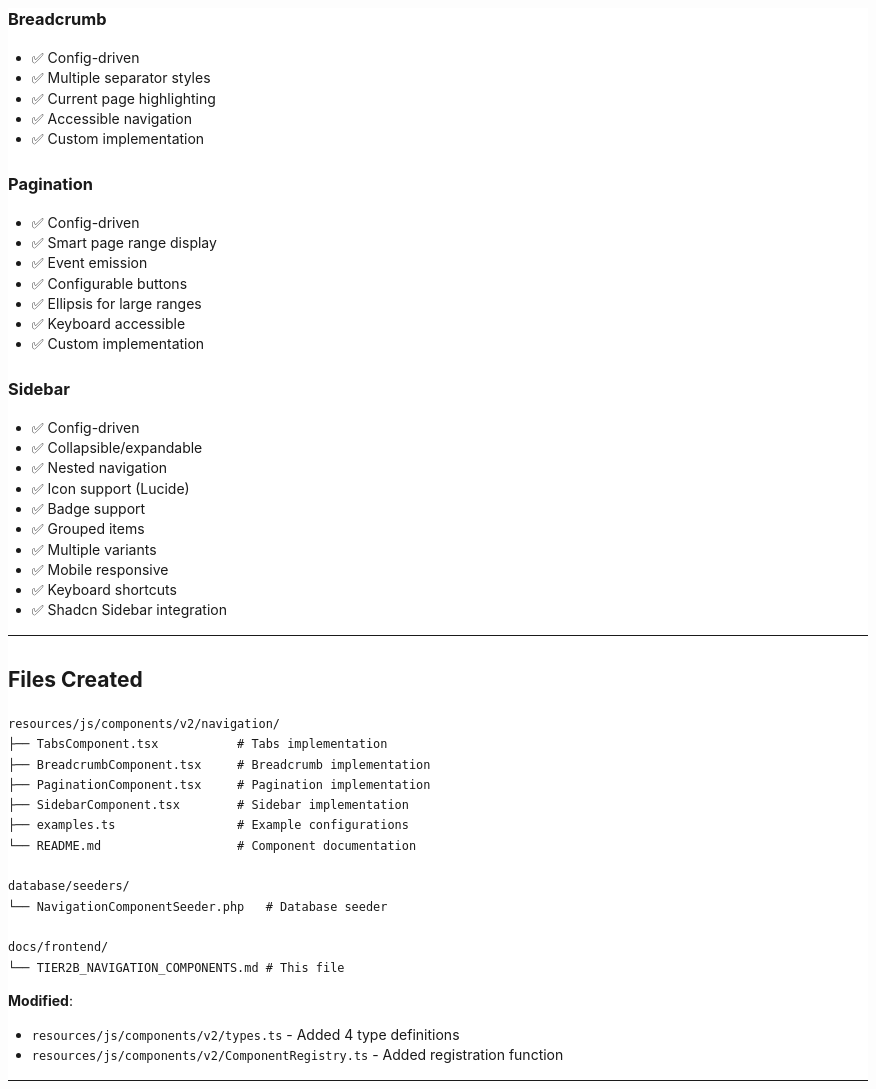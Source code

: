 ### Breadcrumb
- ✅ Config-driven
- ✅ Multiple separator styles
- ✅ Current page highlighting
- ✅ Accessible navigation
- ✅ Custom implementation

### Pagination
- ✅ Config-driven
- ✅ Smart page range display
- ✅ Event emission
- ✅ Configurable buttons
- ✅ Ellipsis for large ranges
- ✅ Keyboard accessible
- ✅ Custom implementation

### Sidebar
- ✅ Config-driven
- ✅ Collapsible/expandable
- ✅ Nested navigation
- ✅ Icon support (Lucide)
- ✅ Badge support
- ✅ Grouped items
- ✅ Multiple variants
- ✅ Mobile responsive
- ✅ Keyboard shortcuts
- ✅ Shadcn Sidebar integration

---

## Files Created

```
resources/js/components/v2/navigation/
├── TabsComponent.tsx           # Tabs implementation
├── BreadcrumbComponent.tsx     # Breadcrumb implementation
├── PaginationComponent.tsx     # Pagination implementation
├── SidebarComponent.tsx        # Sidebar implementation
├── examples.ts                 # Example configurations
└── README.md                   # Component documentation

database/seeders/
└── NavigationComponentSeeder.php   # Database seeder

docs/frontend/
└── TIER2B_NAVIGATION_COMPONENTS.md # This file
```

**Modified**:
- `resources/js/components/v2/types.ts` - Added 4 type definitions
- `resources/js/components/v2/ComponentRegistry.ts` - Added registration function

---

** TASK DIRECTIONS **
Each line above should be output exactly, apart from the pictures.

** RESPONSE FOR THIS EXERCISE **
Source code

: ### Breadcrumb
- ✅ Config-driven
- ✅ Multiple separator styles
- ✅ Current page highlighting
- ✅ Accessible navigation
- ✅ Custom implementation

### Pagination
- ✅ Config-driven
- ✅ Smart page range display
- ✅ Event emission
- ✅ Configurable buttons
- ✅ Ellipsis for large ranges
- ✅ Keyboard accessible
- ✅ Custom implementation

### Sidebar
- ✅ Config-driven
- ✅ Collapsible/expandable
- ✅ Nested navigation
- ✅ Icon support (Lucide)
- ✅ Badge support
- ✅ Grouped items
- ✅ Multiple variants
- ✅ Mobile responsive
- ✅ Keyboard shortcuts
- ✅ Shadcn Sidebar integration

---

## Files Created

```
resources/js/components/v2/navigation/
├── TabsComponent.tsx           # Tabs implementation
├── BreadcrumbComponent.tsx     # Breadcrumb implementation
├── PaginationComponent.tsx     # Pagination implementation
├── SidebarComponent.tsx        # Sidebar implementation
├── examples.ts                 # Example configurations
└── README.md                   # Component documentation

database/seeders/
└── NavigationComponentSeeder.php   # Database seeder

docs/frontend/
└── TIER2B_NAVIGATION_COMPONENTS.md # This file
```

**Modified**:
- `resources/js/components/v2/types.ts` - Added 4 type definitions
- `resources/js/components/v2/ComponentRegistry.ts` - Added registration function

---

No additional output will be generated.